Flutter in Mobile App Development – Pros & Cons

Mobile App Development

As we already know, iOS and Android are by far the most commonly used operating systems today.  Most mobile app developers and app owners develop their native or cross-platforms apps around these two platforms for the same reasons.  In recent years cross-platforms have gained popularity in the mobile industry, new tools provided by Xamarin and React Native make cross development more possible and desirable by most developers and app owners looking to optimize time spend in development. This is most likely the reason why Flutter entered the mobile app development work in recent months.  Google initially introduced the alpha version at Google I/O in 2017.  The product remained in beta for a longtime but Google finally stepped on the finish line before the initial 1.0 release. Here is our overview of the best and the worst of Flutter and what’s available for developers.
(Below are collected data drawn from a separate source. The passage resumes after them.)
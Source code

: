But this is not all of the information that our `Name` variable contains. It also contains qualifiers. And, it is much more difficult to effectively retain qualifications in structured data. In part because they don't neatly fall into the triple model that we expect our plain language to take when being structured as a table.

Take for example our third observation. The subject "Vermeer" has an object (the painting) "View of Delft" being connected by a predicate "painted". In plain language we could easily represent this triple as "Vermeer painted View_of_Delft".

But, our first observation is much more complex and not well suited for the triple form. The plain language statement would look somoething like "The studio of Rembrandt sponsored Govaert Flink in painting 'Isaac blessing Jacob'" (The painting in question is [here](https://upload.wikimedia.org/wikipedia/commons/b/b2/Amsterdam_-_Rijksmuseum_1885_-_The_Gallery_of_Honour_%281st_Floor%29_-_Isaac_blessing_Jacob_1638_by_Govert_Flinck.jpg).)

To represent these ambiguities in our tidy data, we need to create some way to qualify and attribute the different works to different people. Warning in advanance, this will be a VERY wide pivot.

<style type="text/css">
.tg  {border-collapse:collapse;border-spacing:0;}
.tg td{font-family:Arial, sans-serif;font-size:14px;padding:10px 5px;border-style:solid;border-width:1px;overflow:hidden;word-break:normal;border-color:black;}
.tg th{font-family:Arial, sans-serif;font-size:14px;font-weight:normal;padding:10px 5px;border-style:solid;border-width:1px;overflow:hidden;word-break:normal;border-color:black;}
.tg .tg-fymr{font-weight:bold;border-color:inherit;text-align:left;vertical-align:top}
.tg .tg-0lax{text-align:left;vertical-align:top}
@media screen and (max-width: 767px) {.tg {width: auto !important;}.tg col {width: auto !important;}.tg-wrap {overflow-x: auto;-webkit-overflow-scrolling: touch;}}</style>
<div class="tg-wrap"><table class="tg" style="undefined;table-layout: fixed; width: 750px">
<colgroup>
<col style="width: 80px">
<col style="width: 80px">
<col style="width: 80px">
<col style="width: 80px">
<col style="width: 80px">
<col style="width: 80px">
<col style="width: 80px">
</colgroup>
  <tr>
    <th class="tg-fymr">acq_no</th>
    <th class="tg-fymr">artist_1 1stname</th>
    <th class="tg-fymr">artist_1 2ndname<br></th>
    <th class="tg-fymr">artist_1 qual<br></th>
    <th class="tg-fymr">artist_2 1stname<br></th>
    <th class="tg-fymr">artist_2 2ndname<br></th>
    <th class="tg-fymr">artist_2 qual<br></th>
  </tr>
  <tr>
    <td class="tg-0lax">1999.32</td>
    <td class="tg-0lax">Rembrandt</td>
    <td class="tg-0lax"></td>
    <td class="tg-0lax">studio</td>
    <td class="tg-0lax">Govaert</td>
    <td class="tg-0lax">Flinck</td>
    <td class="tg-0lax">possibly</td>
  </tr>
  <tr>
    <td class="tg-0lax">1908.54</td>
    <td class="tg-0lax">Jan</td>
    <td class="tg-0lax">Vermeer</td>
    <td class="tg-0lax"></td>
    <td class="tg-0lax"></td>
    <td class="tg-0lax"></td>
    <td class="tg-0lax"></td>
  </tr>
The first question most mobile developer might ask, why another cross platform? How is it different? How can it compete with the two most popular cross-platforms Xamarin and React Native.   Here are some of key reasons why Flatter might take on the two most popular cross-platforms.


  • Flutter offers hot reload, developers can immediately see changes made to the code, it takes few second to see changes so teams can quickly add new features, fix bugs, or make UI channges.  In ordinary native development, the developer has to compile the project and then run the project to see changes made, this process depending on the size of the project can easily translate to several minutes. Hot reload allows developers and designers to integrate UI components and immediately see the effect of view controllers and UI views on the go.
  • Less code – The programming language of Flutter is Dart, Flutter’s object-oriented language that uses Ahead-of-Time compilation techniques and compiles into native code without that additional bridge making the app’s startup time much faster.  Flutter resembles React Native, and its programming style is reactive and declarative but without creating a JavaScript bridge which in term improves app startup and overall performance.  In most cases 100% of the code written in Flutter can be shared between iOS and Android apps without having to code extra native support.
  • Widgets – Few of the limitations of Xamarin and React Native is the goal to provide a natural feel and touch regardless of screen size.  They often lack speed and are not very customizable.  Flutter on the other hand has a rich set of widgets and can provides capabilities to create complex custom widgets not only for typical views and the most popular controllers but they can also use entire view controllers.


Like most cross-platforms, Flutter also introduces some risk for mobile app owners.  The framework is relatively new and the toolkit has its flaws. Here are the most notorious flaws.


  • Even-though Google is well known for creating detailed and well structure documentation such as Classic docs, video lessons, and practical exercises on Codelabs.  The framework is fairly new, developers will find themselves struggle to find the expected functionality specially compared to their native SDKs.
  • Flutters was mainly tailored for mobile apps and not for web browsers, Android TV, Apple TV.  When you choose the technology stack you want to work with, this can influence your decision


In summary, should you consider Flutter on your next Mobile App Development project?  My two cents NOT if your project is big, complex and long term.  Flutter can save you money and time but it might be too risky NOW since is relatively a new framework.  On the other hand, Flutter seams feasible in an MVP that will bring minimum losses in case of a failure.